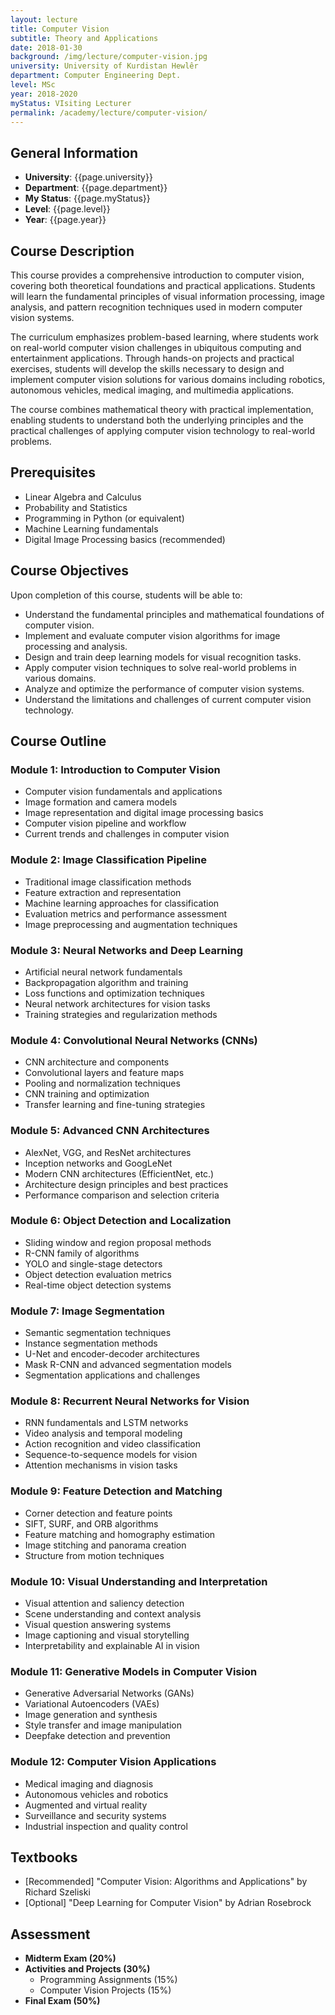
 ```yaml
---
layout: lecture
title: Computer Vision
subtitle: Theory and Applications
date: 2018-01-30
background: /img/lecture/computer-vision.jpg
university: University of Kurdistan Hewlêr
department: Computer Engineering Dept.
level: MSc
year: 2018-2020
myStatus: VIsiting Lecturer
permalink: /academy/lecture/computer-vision/
---
```


## General Information

- **University**: {{page.university}}
- **Department**: {{page.department}}
- **My Status**: {{page.myStatus}}
- **Level**: {{page.level}}
- **Year**: {{page.year}}

## Course Description

This course provides a comprehensive introduction to computer vision, covering both theoretical foundations and practical applications. Students will learn the fundamental principles of visual information processing, image analysis, and pattern recognition techniques used in modern computer vision systems.

The curriculum emphasizes problem-based learning, where students work on real-world computer vision challenges in ubiquitous computing and entertainment applications. Through hands-on projects and practical exercises, students will develop the skills necessary to design and implement computer vision solutions for various domains including robotics, autonomous vehicles, medical imaging, and multimedia applications.

The course combines mathematical theory with practical implementation, enabling students to understand both the underlying principles and the practical challenges of applying computer vision technology to real-world problems.

## Prerequisites

- Linear Algebra and Calculus
- Probability and Statistics
- Programming in Python (or equivalent)
- Machine Learning fundamentals
- Digital Image Processing basics (recommended)

## Course Objectives

Upon completion of this course, students will be able to:

- Understand the fundamental principles and mathematical foundations of computer vision.
- Implement and evaluate computer vision algorithms for image processing and analysis.
- Design and train deep learning models for visual recognition tasks.
- Apply computer vision techniques to solve real-world problems in various domains.
- Analyze and optimize the performance of computer vision systems.
- Understand the limitations and challenges of current computer vision technology.

## Course Outline

### Module 1: Introduction to Computer Vision

- Computer vision fundamentals and applications
- Image formation and camera models
- Image representation and digital image processing basics
- Computer vision pipeline and workflow
- Current trends and challenges in computer vision

### Module 2: Image Classification Pipeline

- Traditional image classification methods
- Feature extraction and representation
- Machine learning approaches for classification
- Evaluation metrics and performance assessment
- Image preprocessing and augmentation techniques

### Module 3: Neural Networks and Deep Learning

- Artificial neural network fundamentals
- Backpropagation algorithm and training
- Loss functions and optimization techniques
- Neural network architectures for vision tasks
- Training strategies and regularization methods

### Module 4: Convolutional Neural Networks (CNNs)

- CNN architecture and components
- Convolutional layers and feature maps
- Pooling and normalization techniques
- CNN training and optimization
- Transfer learning and fine-tuning strategies

### Module 5: Advanced CNN Architectures

- AlexNet, VGG, and ResNet architectures
- Inception networks and GoogLeNet
- Modern CNN architectures (EfficientNet, etc.)
- Architecture design principles and best practices
- Performance comparison and selection criteria

### Module 6: Object Detection and Localization

- Sliding window and region proposal methods
- R-CNN family of algorithms
- YOLO and single-stage detectors
- Object detection evaluation metrics
- Real-time object detection systems

### Module 7: Image Segmentation

- Semantic segmentation techniques
- Instance segmentation methods
- U-Net and encoder-decoder architectures
- Mask R-CNN and advanced segmentation models
- Segmentation applications and challenges

### Module 8: Recurrent Neural Networks for Vision

- RNN fundamentals and LSTM networks
- Video analysis and temporal modeling
- Action recognition and video classification
- Sequence-to-sequence models for vision
- Attention mechanisms in vision tasks

### Module 9: Feature Detection and Matching

- Corner detection and feature points
- SIFT, SURF, and ORB algorithms
- Feature matching and homography estimation
- Image stitching and panorama creation
- Structure from motion techniques

### Module 10: Visual Understanding and Interpretation

- Visual attention and saliency detection
- Scene understanding and context analysis
- Visual question answering systems
- Image captioning and visual storytelling
- Interpretability and explainable AI in vision

### Module 11: Generative Models in Computer Vision

- Generative Adversarial Networks (GANs)
- Variational Autoencoders (VAEs)
- Image generation and synthesis
- Style transfer and image manipulation
- Deepfake detection and prevention

### Module 12: Computer Vision Applications

- Medical imaging and diagnosis
- Autonomous vehicles and robotics
- Augmented and virtual reality
- Surveillance and security systems
- Industrial inspection and quality control

## Textbooks

- [Recommended] "Computer Vision: Algorithms and Applications" by Richard Szeliski
- [Optional] "Deep Learning for Computer Vision" by Adrian Rosebrock

## Assessment

- **Midterm Exam (20%)**
- **Activities and Projects (30%)**
  - Programming Assignments (15%)
  - Computer Vision Projects (15%)
- **Final Exam (50%)**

Your assignment — Of the lines above, output exactly those from the line bearing "### Module 12: Computer Vision Applications" through the line bearing "by Adrian Rosebrock", inclusive.

Result for this exercise —
### Module 12: Computer Vision Applications

- Medical imaging and diagnosis
- Autonomous vehicles and robotics
- Augmented and virtual reality
- Surveillance and security systems
- Industrial inspection and quality control

## Textbooks

- [Recommended] "Computer Vision: Algorithms and Applications" by Richard Szeliski
- [Optional] "Deep Learning for Computer Vision" by Adrian Rosebrock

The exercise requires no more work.